--- Dataset Enclosed Below ---

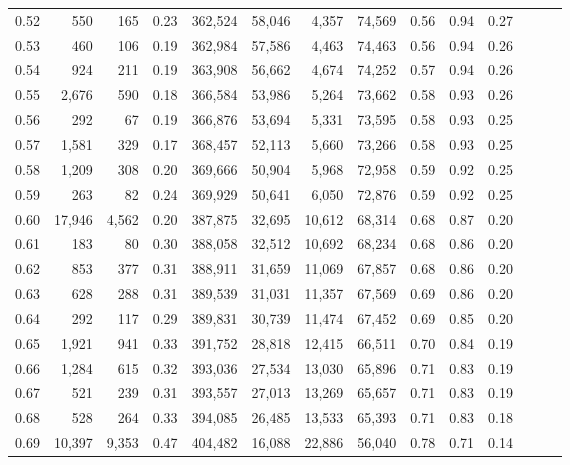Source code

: \begin{tabular}{rrrrrrrrrrrrrr}
0.52 &     550 &     165 &  0.23 &  362,524 &   58,046 &   4,357 &  74,569 &  0.56 &  0.94 &      0.27 \\
0.53 &     460 &     106 &  0.19 &  362,984 &   57,586 &   4,463 &  74,463 &  0.56 &  0.94 &      0.26 \\
0.54 &     924 &     211 &  0.19 &  363,908 &   56,662 &   4,674 &  74,252 &  0.57 &  0.94 &      0.26 \\
0.55 &   2,676 &     590 &  0.18 &  366,584 &   53,986 &   5,264 &  73,662 &  0.58 &  0.93 &      0.26 \\
0.56 &     292 &      67 &  0.19 &  366,876 &   53,694 &   5,331 &  73,595 &  0.58 &  0.93 &      0.25 \\
0.57 &   1,581 &     329 &  0.17 &  368,457 &   52,113 &   5,660 &  73,266 &  0.58 &  0.93 &      0.25 \\
0.58 &   1,209 &     308 &  0.20 &  369,666 &   50,904 &   5,968 &  72,958 &  0.59 &  0.92 &      0.25 \\
0.59 &     263 &      82 &  0.24 &  369,929 &   50,641 &   6,050 &  72,876 &  0.59 &  0.92 &      0.25 \\
0.60 &  17,946 &   4,562 &  0.20 &  387,875 &   32,695 &  10,612 &  68,314 &  0.68 &  0.87 &      0.20 \\
0.61 &     183 &      80 &  0.30 &  388,058 &   32,512 &  10,692 &  68,234 &  0.68 &  0.86 &      0.20 \\
0.62 &     853 &     377 &  0.31 &  388,911 &   31,659 &  11,069 &  67,857 &  0.68 &  0.86 &      0.20 \\
0.63 &     628 &     288 &  0.31 &  389,539 &   31,031 &  11,357 &  67,569 &  0.69 &  0.86 &      0.20 \\
0.64 &     292 &     117 &  0.29 &  389,831 &   30,739 &  11,474 &  67,452 &  0.69 &  0.85 &      0.20 \\
0.65 &   1,921 &     941 &  0.33 &  391,752 &   28,818 &  12,415 &  66,511 &  0.70 &  0.84 &      0.19 \\
0.66 &   1,284 &     615 &  0.32 &  393,036 &   27,534 &  13,030 &  65,896 &  0.71 &  0.83 &      0.19 \\
0.67 &     521 &     239 &  0.31 &  393,557 &   27,013 &  13,269 &  65,657 &  0.71 &  0.83 &      0.19 \\
0.68 &     528 &     264 &  0.33 &  394,085 &   26,485 &  13,533 &  65,393 &  0.71 &  0.83 &      0.18 \\
0.69 &  10,397 &   9,353 &  0.47 &  404,482 &   16,088 &  22,886 &  56,040 &  0.78 &  0.71 &      0.14 \\

\end{tabular}
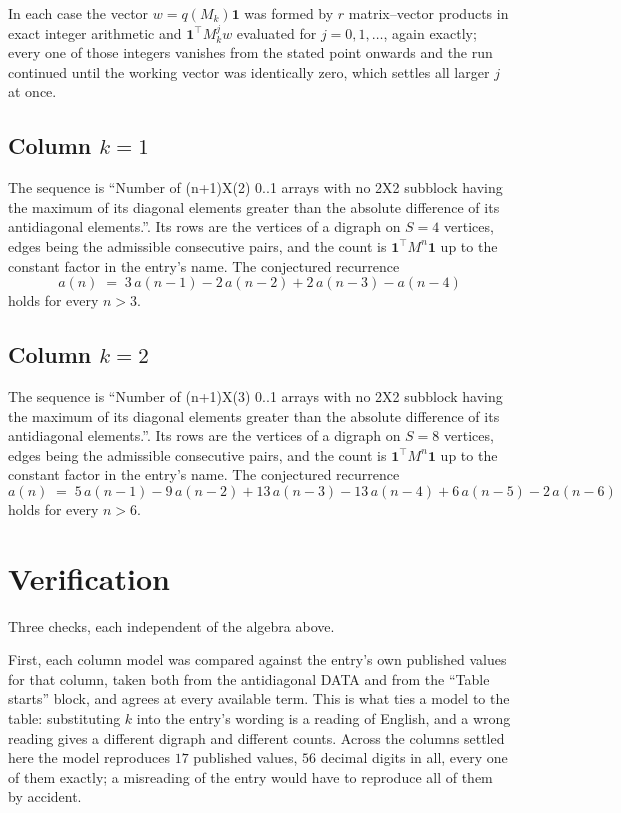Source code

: \documentclass[11pt,a4paper]{article}
\theoremstyle{plain}
\theoremstyle{definition}
\begin{document}
In each case the vector $w=q(M_k)\mathbf{1}$ was formed by $r$ matrix--vector products in
exact integer arithmetic and $\mathbf{1}^{\!\top}M_k^{j}w$ evaluated for $j=0,1,\dots$,
again exactly; every one of those integers vanishes from the stated point onwards and the run
continued until the working vector was identically zero, which settles all larger $j$ at once.

\subsection*{Column $k=1$}
The sequence is ``Number of (n+1)X(2) 0..1 arrays with no 2X2 subblock having the maximum of its diagonal elements greater than the absolute difference of its antidiagonal elements.''. Its rows are the vertices of a digraph on
$S=4$ vertices, edges being the admissible consecutive pairs, and the count is
$\mathbf{1}^{\!\top}M^{n}\mathbf{1}$ up to the constant factor in the entry's name.
The conjectured recurrence
\[
a(n)\;=\;3\,a(n-1) - 2\,a(n-2) + 2\,a(n-3) - a(n-4)
\]
holds for every $n>3$.

\subsection*{Column $k=2$}
The sequence is ``Number of (n+1)X(3) 0..1 arrays with no 2X2 subblock having the maximum of its diagonal elements greater than the absolute difference of its antidiagonal elements.''. Its rows are the vertices of a digraph on
$S=8$ vertices, edges being the admissible consecutive pairs, and the count is
$\mathbf{1}^{\!\top}M^{n}\mathbf{1}$ up to the constant factor in the entry's name.
The conjectured recurrence
\[
a(n)\;=\;5\,a(n-1) - 9\,a(n-2) + 13\,a(n-3) - 13\,a(n-4) + 6\,a(n-5) - 2\,a(n-6)
\]
holds for every $n>6$.

\section{Verification}

Three checks, each independent of the algebra above.

First, each column model was compared against the entry's own published values for that
column, taken both from the antidiagonal DATA and from the ``Table starts'' block, and agrees
at every available term. This is what ties a model to the table: substituting $k$ into the
entry's wording is a reading of English, and a wrong reading gives a different digraph and
different counts. Across the columns settled here the model reproduces $17$ published
values, $56$ decimal digits in all, every one of them exactly; a misreading of the entry
would have to reproduce all of them by accident.
\end{document}
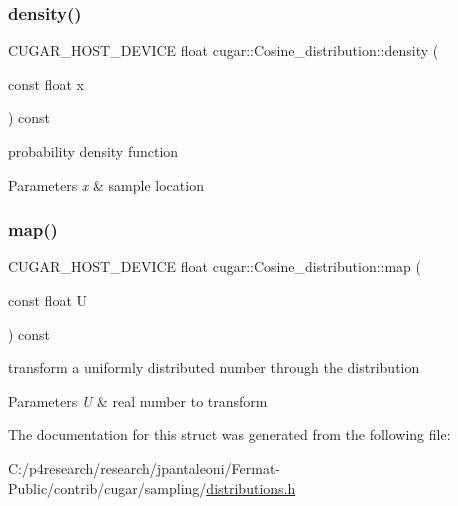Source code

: \subsubsection{\texorpdfstring{density()}{density()}}
{\footnotesize\ttfamily C\+U\+G\+A\+R\+\_\+\+H\+O\+S\+T\+\_\+\+D\+E\+V\+I\+CE float cugar\+::\+Cosine\+\_\+distribution\+::density (\begin{DoxyParamCaption}\item[{const float}]{x }\end{DoxyParamCaption}) const\hspace{0.3cm}{\ttfamily [inline]}}

probability density function


\begin{DoxyParams}{Parameters}
{\em x} & sample location \\
\hline
\end{DoxyParams}
\mbox{\label{structcugar_1_1_cosine__distribution_a0440bb1dc47d5d8593fe568ae2b40cd9}} 
\subsubsection{\texorpdfstring{map()}{map()}}
{\footnotesize\ttfamily C\+U\+G\+A\+R\+\_\+\+H\+O\+S\+T\+\_\+\+D\+E\+V\+I\+CE float cugar\+::\+Cosine\+\_\+distribution\+::map (\begin{DoxyParamCaption}\item[{const float}]{U }\end{DoxyParamCaption}) const\hspace{0.3cm}{\ttfamily [inline]}}

transform a uniformly distributed number through the distribution


\begin{DoxyParams}{Parameters}
{\em U} & real number to transform \\
\hline
\end{DoxyParams}


The documentation for this struct was generated from the following file\+:\begin{DoxyCompactItemize}
\item 
C\+:/p4research/research/jpantaleoni/\+Fermat-\/\+Public/contrib/cugar/sampling/\hyperlink{distributions_8h}{distributions.\+h}\end{DoxyCompactItemize}

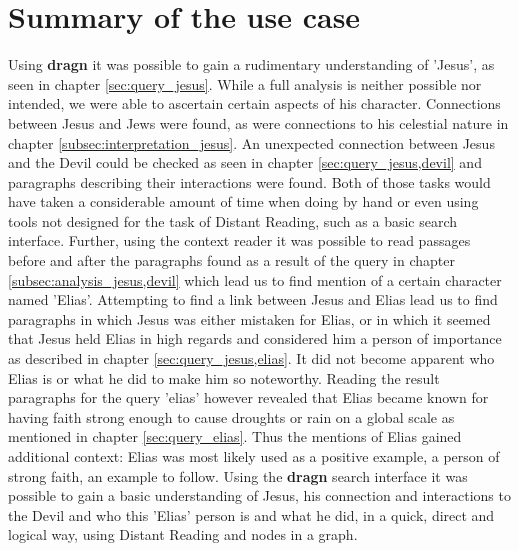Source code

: \section{Summary of the use case}
Using \textbf{dragn} it was possible to gain a rudimentary understanding of 'Jesus', as seen in chapter \ref{sec:query_jesus}. While a full analysis is neither possible nor intended, we were able to ascertain certain aspects of his character. Connections between Jesus and Jews were found, as were connections to his celestial nature in chapter \ref{subsec:interpretation_jesus}. An unexpected connection between Jesus and the Devil could be checked as seen in chapter \ref{sec:query_jesus,devil} and paragraphs describing their interactions were found. Both of those tasks would have taken a considerable amount of time when doing by hand or even using tools not designed for the task of Distant Reading, such as a basic search interface. Further, using the context reader it was possible to read passages before and after the paragraphs found as a result of the query in chapter \ref{subsec:analysis_jesus,devil} which lead us to find mention of a certain character named 'Elias'. Attempting to find a link between Jesus and Elias lead us to find paragraphs in which Jesus was either mistaken for Elias, or in which it seemed that Jesus held Elias in high regards and considered him a person of importance as described in chapter \ref{sec:query_jesus,elias}. It did not become apparent who Elias is or what he did to make him so noteworthy. Reading the result paragraphs for the query 'elias' however revealed that Elias became known for having faith strong enough to cause droughts or rain on a global scale as mentioned in chapter \ref{sec:query_elias}. Thus the mentions of Elias gained additional context: Elias was most likely used as a positive example, a person of strong faith, an example to follow. Using the \textbf{dragn} search interface it was possible to gain a basic understanding of Jesus, his connection and interactions to the Devil and who this 'Elias' person is and what he did, in a quick, direct and logical way, using Distant Reading and nodes in a graph.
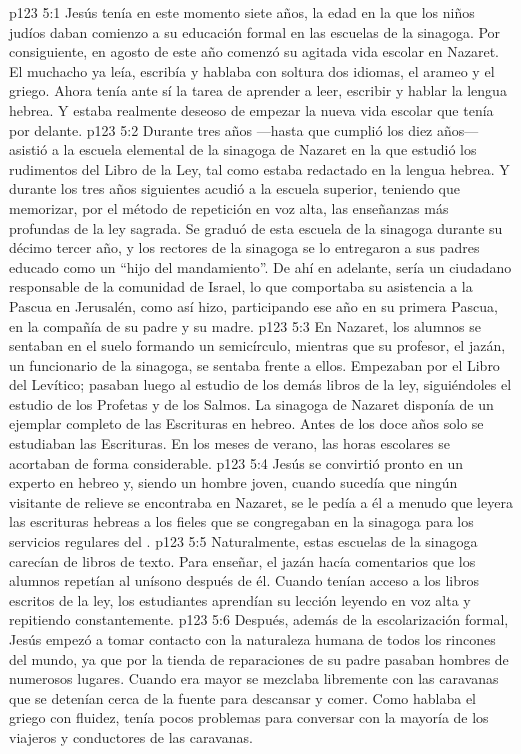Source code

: \vs p123 5:1 Jesús tenía en este momento siete años, la edad en la que los niños judíos daban comienzo a su educación formal en las escuelas de la sinagoga. Por consiguiente, en agosto de este año comenzó su agitada vida escolar en Nazaret. El muchacho ya leía, escribía y hablaba con soltura dos idiomas, el arameo y el griego. Ahora tenía ante sí la tarea de aprender a leer, escribir y hablar la lengua hebrea. Y estaba realmente deseoso de empezar la nueva vida escolar que tenía por delante.
\vs p123 5:2 Durante tres años ---hasta que cumplió los diez años--- asistió a la escuela elemental de la sinagoga de Nazaret en la que estudió los rudimentos del Libro de la Ley, tal como estaba redactado en la lengua hebrea. Y durante los tres años siguientes acudió a la escuela superior, teniendo que memorizar, por el método de repetición en voz alta, las enseñanzas más profundas de la ley sagrada. Se graduó de esta escuela de la sinagoga durante su décimo tercer año, y los rectores de la sinagoga se lo entregaron a sus padres educado como un “hijo del mandamiento”. De ahí en adelante, sería un ciudadano responsable de la comunidad de Israel, lo que comportaba su asistencia a la Pascua en Jerusalén, como así hizo, participando ese año en su primera Pascua, en la compañía de su padre y su madre.
\vs p123 5:3 \pc En Nazaret, los alumnos se sentaban en el suelo formando un semicírculo, mientras que su profesor, el jazán, un funcionario de la sinagoga, se sentaba frente a ellos. Empezaban por el Libro del Levítico; pasaban luego al estudio de los demás libros de la ley, siguiéndoles el estudio de los Profetas y de los Salmos. La sinagoga de Nazaret disponía de un ejemplar completo de las Escrituras en hebreo. Antes de los doce años solo se estudiaban las Escrituras. En los meses de verano, las horas escolares se acortaban de forma considerable.
\vs p123 5:4 Jesús se convirtió pronto en un experto en hebreo y, siendo un hombre joven, cuando sucedía que ningún visitante de relieve se encontraba en Nazaret, se le pedía a él a menudo que leyera las escrituras hebreas a los fieles que se congregaban en la sinagoga para los servicios regulares del .
\vs p123 5:5 Naturalmente, estas escuelas de la sinagoga carecían de libros de texto. Para enseñar, el jazán hacía comentarios que los alumnos repetían al unísono después de él. Cuando tenían acceso a los libros escritos de la ley, los estudiantes aprendían su lección leyendo en voz alta y repitiendo constantemente.
\vs p123 5:6 \pc Después, además de la escolarización formal, Jesús empezó a tomar contacto con la naturaleza humana de todos los rincones del mundo, ya que por la tienda de reparaciones de su padre pasaban hombres de numerosos lugares. Cuando era mayor se mezclaba libremente con las caravanas que se detenían cerca de la fuente para descansar y comer. Como hablaba el griego con fluidez, tenía pocos problemas para conversar con la mayoría de los viajeros y conductores de las caravanas.

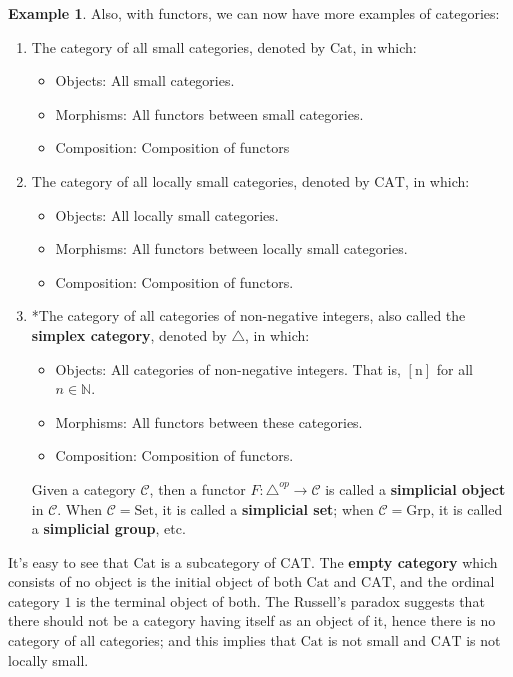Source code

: \documentclass{article}
\theoremstyle{definition}
\theoremstyle{definition}
\newtheorem{example}{Example}[section]
\theoremstyle{remark}
\begin{document}
	\begin{example}
	Also, with functors, we can now have more examples of categories:
		\begin{enumerate}[label=(\roman*)]
			\item The category of all small categories, denoted by $\mathrm{Cat}$, in which:
				\begin{itemize}
					\item Objects: All small categories.
					\item Morphisms: All functors between small categories.
					\item Composition: Composition of functors
				\end{itemize}
			\item The category of all locally small categories, denoted by $\mathrm{CAT}$, in which:
				\begin{itemize}
					\item Objects: All locally small categories.
					\item Morphisms: All functors between locally small categories.
					\item Composition: Composition of functors.
				\end{itemize}
				
			\item *The category of all categories of non-negative integers, also called the \textbf{simplex category}, denoted by $\triangle$, in which:
				\begin{itemize}
					\item Objects: All categories of non-negative integers. That is, $[\mathrm{n}]$ for all $n\in \mathbb{N}$.
					\item Morphisms: All functors between these categories.
					\item Composition: Composition of functors.
				\end{itemize}
		Given a category $\mathcal{C}$, then a functor $F:\triangle^{op}\to \mathcal{C}$ is called a \textbf{simplicial object} in $\mathcal{C}$. When $\mathcal{C}=\mathrm{Set}$, it is called a \textbf{simplicial set}; when $\mathcal{C}=\mathrm{Grp}$, it is called a \textbf{simplicial group}, etc.
		\end{enumerate}
	\end{example}
	It's easy to see that $\mathrm{Cat}$ is a subcategory of $\mathrm{CAT}$. The \textbf{empty category} which consists of no object is the initial object of both $\mathrm{Cat}$ and $\mathrm{CAT}$, and the ordinal category $\mathrm{1}$ is the terminal object of both. The Russell's paradox suggests that there should not be a category having itself as an object of it, hence there is no category of all categories; and this implies that $\mathrm{Cat}$ is not small and $\mathrm{CAT}$ is not locally small.\par
\end{document}

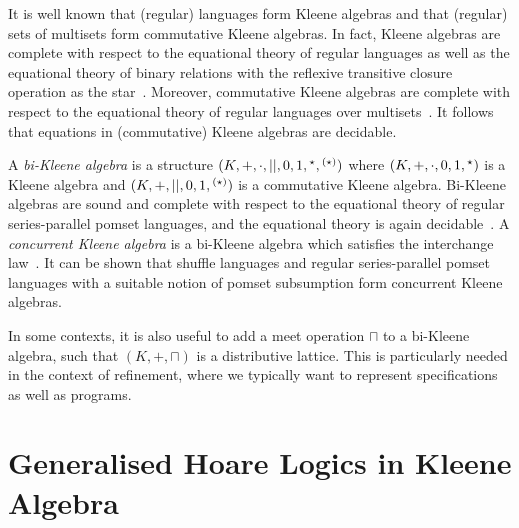 \documentclass{llncs}
\begin{document}
It is well known that (regular) languages form Kleene algebras and
that (regular) sets of multisets form commutative Kleene algebras. In
fact, Kleene algebras are complete with respect to the equational
theory of regular languages as well as the equational theory of binary
relations with the reflexive transitive closure operation as the
star~\cite{kozen_completeness_1994}. Moreover, commutative Kleene
algebras are complete with respect to the equational theory of regular
languages over multisets~\cite{conway_regular_1971}. It follows that
equations in (commutative) Kleene algebras are decidable.

A \emph{bi-Kleene algebra} is a structure
$(K,+,\cdot,||,0,1,\hphantom{}^\star,\hphantom{}^{(\star)})$ where
$(K,+,\cdot,0,1,\hphantom{}^\star)$ is a Kleene algebra and
$(K,+,||,0,1,\hphantom{}^{(\star)})$ is a commutative Kleene
algebra. Bi-Kleene algebras are sound and complete with respect to the
equational theory of regular series-parallel pomset languages, and the
equational theory is again decidable~\cite{laurence_completeness_2013}. A
\emph{concurrent Kleene algebra} is a bi-Kleene algebra which
satisfies the interchange law~\cite{hoare_concurrent_2011}. It can be shown that
shuffle languages and regular series-parallel pomset languages with a
suitable notion of pomset subsumption form concurrent Kleene algebras.

In some contexts, it is also useful to add a meet operation $\sqcap$ to a bi-Kleene algebra,
such that $(K,+,\sqcap)$ is a distributive lattice. This is
particularly needed in the context of refinement, where we typically
want to represent specifications as well as programs.


\section{Generalised Hoare Logics  in Kleene Algebra}
\end{document}
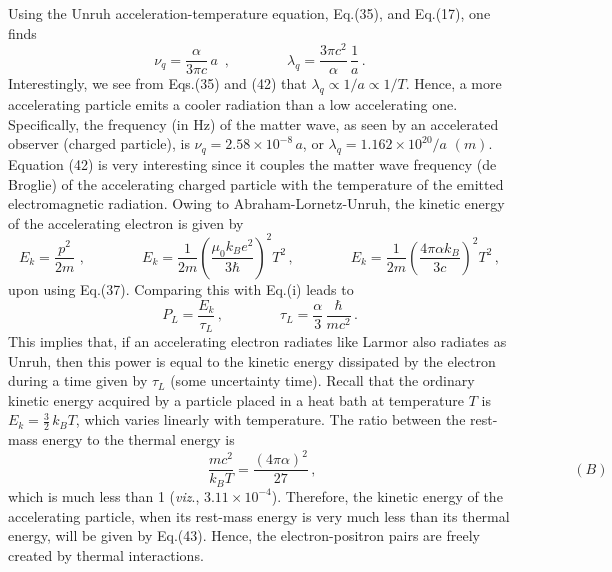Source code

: \documentclass[a4]{epl2}
\begin{document}
Using the Unruh acceleration-temperature equation, Eq.(35), and Eq.(17), one finds
\begin{equation}
\nu_q=\frac{\alpha}{3\pi c}\, a\,\,\,,\qquad\qquad \lambda_q=\frac{3\pi c^2}{\alpha}\,\frac{1}{a}\,.
\end{equation}
Interestingly, we see from Eqs.(35) and (42) that $\lambda_q\propto 1/a\propto 1/T$. Hence, a more accelerating particle emits a cooler radiation than a low accelerating one. Specifically, the frequency (in Hz) of the  matter wave,  as seen by an accelerated observer (charged particle), is  $\nu_q=2.58\times 10^{-8}\,a $, or $\lambda_q=1.162\times 10^{20}/a\,\, (m)$. Equation (42) is very interesting since it couples the  matter wave frequency (de Broglie) of the accelerating charged particle with the temperature of the emitted electromagnetic radiation. Owing to Abraham-Lornetz-Unruh, the kinetic energy of the accelerating electron  is given by
\begin{equation}
E_k=\frac{p^2}{2m}\,\,,\qquad\qquad E_k=\frac{1}{2m}\left(\frac{\mu_0k_Be^2}{3\hbar}\right)^2T^2\,,\qquad\qquad E_k=\frac{1}{2m}\left(\frac{4\pi\alpha k_B}{3c}\right)^2T^2\,,
\end{equation}
upon using Eq.(37). Comparing this with Eq.(i) leads to
$$P_L=\frac{E_k}{\tau_L}\,,\qquad\qquad \tau_L=\frac{\alpha}{3}\,\frac{\hbar}{mc^2}\,.$$
This implies that, if an accelerating electron radiates like Larmor also radiates as Unruh, then this power is equal to the kinetic energy dissipated by the electron during a time given by $\tau_L$ (some uncertainty time). Recall that the ordinary kinetic energy acquired by a particle placed in a heat bath  at temperature $T$ is  $E_k=\frac{3}{2}\,k_BT$, which varies linearly with temperature. The ratio between the rest-mass energy to the thermal energy is
$$\hspace{6cm}\frac{mc^2}{k_BT}=\frac{(4\pi\alpha)^2}{27}\,,\qquad\qquad\hspace{6cm} (B)$$
which is much less than 1 (\emph{viz}., $3.11\times 10^{-4}$). Therefore, the kinetic energy of the accelerating particle, when its rest-mass energy is very much less than its thermal energy,  will be given by Eq.(43). Hence, the electron-positron pairs are freely created by thermal interactions.
\end{document}
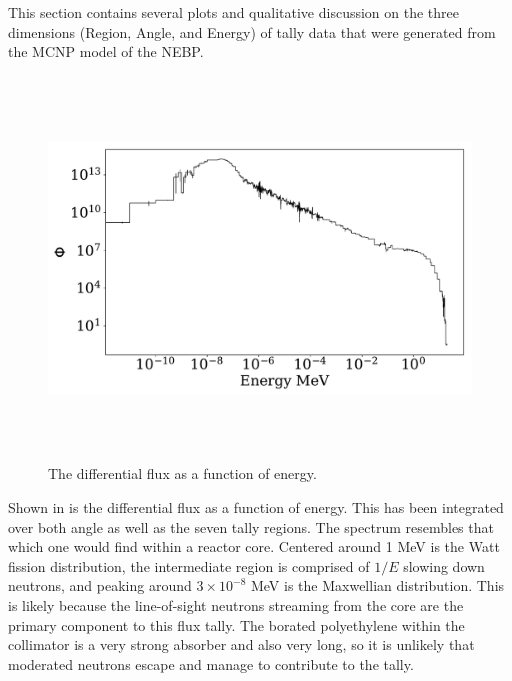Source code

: This section contains several plots and qualitative discussion on the three dimensions (Region, Angle, and Energy) of tally data that were generated from the MCNP model of the NEBP.


\begin{figure}[htb]
\centering
\includegraphics[height=4in]{tex/figures/flux_erg.pdf}
\caption[Flux vs. Energy]{The differential flux as a function of energy.}
\label{fig:flux_erg}
\end{figure}

Shown in  is the differential flux as a function of energy.
This has been integrated over both angle as well as the seven tally regions.
The spectrum resembles that which one would find within a reactor core.
Centered around 1 MeV is the Watt fission distribution, the intermediate region is comprised of $1/E$ slowing down neutrons, and peaking around $3 \times 10^{-8}$ MeV is the Maxwellian distribution.
This is likely because the line-of-sight neutrons streaming from the core are the primary component to this flux tally.
The borated polyethylene within the collimator is a very strong absorber and also very long, so it is unlikely that moderated neutrons escape and manage to contribute to the tally.


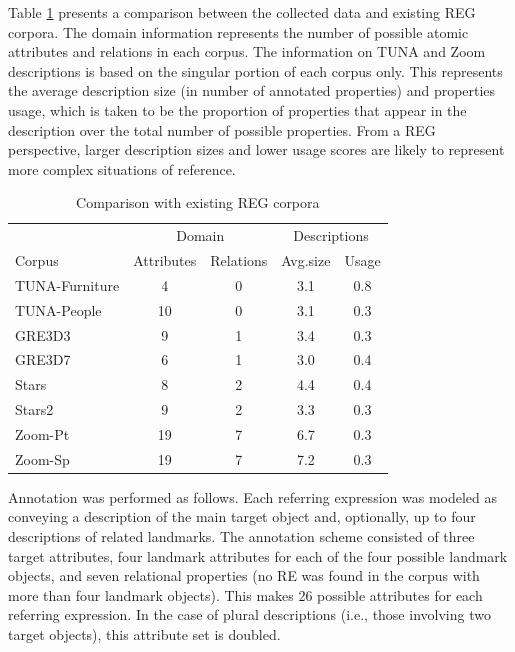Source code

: \documentclass{article}
\begin{document}
Table \ref{tab-comparison} presents a comparison between the collected data and existing REG corpora. The domain information represents the number of possible atomic attributes and relations in each corpus. The information on TUNA and Zoom descriptions is based on the singular portion of each corpus only. This represents the average description size (in number of annotated properties) and properties usage, which is taken to be  the proportion of properties that appear in the description over the total number of possible properties. From a REG perspective, larger description sizes and lower usage scores are likely to represent more complex situations of reference.

\begin{table}[ht]
\begin{center}
\footnotesize{
\caption{Comparison with existing REG corpora}
\label{tab-comparison}
\begin{tabular} {  l c c c c}
\hline
\multicolumn{1}{c}{}
&\multicolumn{2}{c}{Domain}
&\multicolumn{2}{c}{Descriptions}\\
Corpus											& Attributes			& Relations			& Avg.size	& Usage \\
\hline
TUNA-Furniture							& 4								& 0							&	3.1				& 0.8   \\
TUNA-People									& 10							& 0							& 3.1				& 0.3   \\
GRE3D3											&	9								& 1							& 3.4				& 0.3   \\
GRE3D7											&	6								& 1							& 3.0				& 0.4   \\
Stars												&	8								& 2							& 4.4				& 0.4   \\
Stars2											& 9								& 2							& 3.3				& 0.3   \\
Zoom-Pt											& 19							& 7							& 6.7				& 0.3   \\
Zoom-Sp											& 19							& 7							& 7.2				& 0.3   \\
\hline
\end{tabular}
}
\end{center}
\end{table}


Annotation was performed as follows. Each referring expression was modeled as conveying a description of the main target object and, optionally, up to four descriptions of related landmarks. The annotation scheme consisted of three target attributes, four landmark attributes for each of the four possible landmark objects, and seven relational properties (no RE was found in the corpus with more than four landmark objects). This makes 26 possible attributes for each referring expression. In the case of plural descriptions (i.e., those involving two target objects), this attribute set is doubled.
\end{document}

--- End of Enclosed Dataset ---

» **What to do**
Each line of the data that holds the word "greater" should be copied.

» **Solution to this exercise**
The sequence is ``Number of (n+1)X(2) 0..1 arrays with no 2X2 subblock having the maximum of its diagonal elements greater than the absolute difference of its antidiagonal elements.''. Its rows are the vertices of a digraph on
The sequence is ``Number of (n+1)X(3) 0..1 arrays with no 2X2 subblock having the maximum of its diagonal elements greater than the absolute difference of its antidiagonal elements.''. Its rows are the vertices of a digraph on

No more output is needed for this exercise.